Доктор недоверчиво посмотрел на форму Хаяни.
— Разве нет?
— Да. Конечно. До свидания.
Жара. Все кончено. Оживающий город. Узкая каменная улица. Окантованные металлом ветви домов с затемненными нижними окнами. На корточках перед входом в Старое Метро сидит босая девушка. Она закрывает лицо ладонями. Проходя мимо, Хаяни ускоряет шаги.
— Ничего, ничего.
* * * СЕНТАУРИВот Сентаури, размахивая руками, бежит за фургоном. Дорожка прогибается под ногами.
Вот он в кабине рядом с водителем. Из головы не идет мелодия, мучительная, как дурное предчувствие. Под полом кабины что-то звякает, а сзади, оттуда, где должны сидеть пойманные импаты, ни звука, абсолютная тишина. Это кажется странным взбудораженному Сентаури. Сентаури всматривается в окошко, соединяющее кабину с кузовом, но оно выключено.
— Выключено, — говорит водитель так, словно некоторые слоги, как клавиши, у него западают. — Не работает. Все руки никак не дойдут.
— Почему они молчат?
— А о чем говорить-то? О погоде? Они часто молчат. Если не воют. Эти — свеженькие.
Мысли у Сентаури невнятные, шумные, слова непривычные, подобраны кое-как. Он и сам себя с трудом понимает.

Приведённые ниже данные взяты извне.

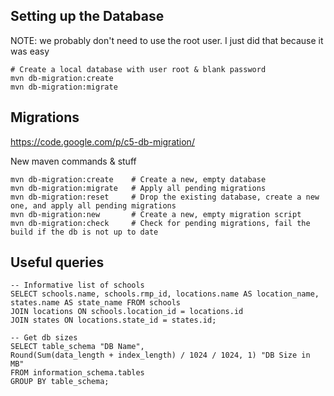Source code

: ## Setting up the Database

NOTE: we probably don't need to use the root user. I just did that
because it was easy

    # Create a local database with user root & blank password
    mvn db-migration:create
    mvn db-migration:migrate
    
## Migrations

https://code.google.com/p/c5-db-migration/

New maven commands & stuff

    mvn db-migration:create    # Create a new, empty database
    mvn db-migration:migrate   # Apply all pending migrations
    mvn db-migration:reset     # Drop the existing database, create a new one, and apply all pending migrations
    mvn db-migration:new       # Create a new, empty migration script
    mvn db-migration:check     # Check for pending migrations, fail the build if the db is not up to date

## Useful queries

    -- Informative list of schools
    SELECT schools.name, schools.rmp_id, locations.name AS location_name, states.name AS state_name FROM schools 
    JOIN locations ON schools.location_id = locations.id
    JOIN states ON locations.state_id = states.id;
    
    -- Get db sizes
    SELECT table_schema "DB Name", 
    Round(Sum(data_length + index_length) / 1024 / 1024, 1) "DB Size in MB" 
    FROM information_schema.tables 
    GROUP BY table_schema; 

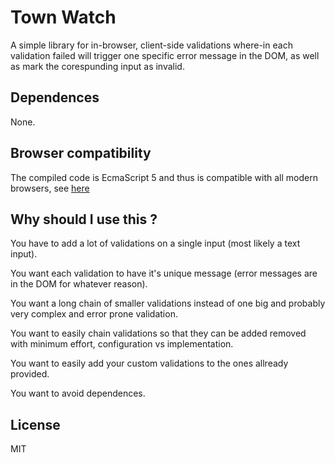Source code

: # Town Watch

A simple library for in-browser, client-side validations where-in each validation failed will trigger one
specific error message in the DOM, as well as mark the corespunding input as invalid.

## Dependences 

None.

## Browser compatibility

The compiled code is EcmaScript 5 and thus is compatible with all modern browsers, see [here](https://caniuse.com/#feat=es5)

## Why should I use this ?

You have to add a lot of validations on a single input (most likely a text input).

You want each validation to have it's unique message (error messages are in the DOM for whatever reason).

You want a long chain of smaller validations instead of one big and probably very complex and error prone validation.

You want to easily chain validations so that they can be added removed with minimum effort, configuration vs implementation.

You want to easily add your custom validations to the ones allready provided.

You want to avoid dependences.

## License 

MIT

Он спрашивает, например, у водителя:
— Дети есть?
Он прекрасно знает, насколько бестактен и лишен смысла его вопрос. Дети у скафов бывают, но говорить об этом нельзя.
— От нас уже пахнет.
Трава за окном серая, ветер есть, но почему-то не шумит. «Все не так», — думает Сентаури и говорит водителю:
— Останови здесь.
Сентаури дергает дверь, и она неожиданно повисает на одной петле.
— О, чччерт! — говорит водитель. — Каждый день какой-нибудь подарочек.
Вот Сентаури стоит на шоссе. Запоздало свистит встречный ветер. По шоссе с равными интервалами проносятся удручающе одинаковые фургоны. Из некоторых окошек глядят лица без выражения.
Вот он опять в кабине. Но это не фургон, обычный автомобиль. Наверное, сняли оцепление. Человек за рулем, глядит только вперед.
— Что молчишь? — спрашивает Сентаури. Голос его хриплый. Человек пожимает плечами.
— Приезжий?
Человек отрицательно мотает головой.
— Не молчи, — просит Сентаури, и человек впервые бросает на него взгляд.
Он местный, коренной сантаресец, собрался уезжать по делам, да тут поиск, нельзя же бросать своих.
— Это конечно, — соглашается Сентаури. — А кого «своих»?
— Мало ли, — говорит человек.
За лесополосой начали мелькать еще редкие дома.
— Мы потому вас ненавидим, — в запальчивости отвечает человек (он очень волнуется), — что работа ваша, хотя и полезная, пусть и необходимая даже, но заключает в себе унизительный парадокс.
— Ах, парадокс! — почему-то взрывается Сентаури. — Ну давай его сюда, свой парадокс! Интересно, интересненько!
— Вы в массе своей люди ограниченные, хотя и предпочитаете об этом молчать, призваны спасать людей, ограниченных куда меньше, от тех, кто по сравнению с нами не ограничен вовсе, от тех, кто, грубо говоря, всемогущ. Слабые защищают средних от сильных. Парадокс, противоречащий природе.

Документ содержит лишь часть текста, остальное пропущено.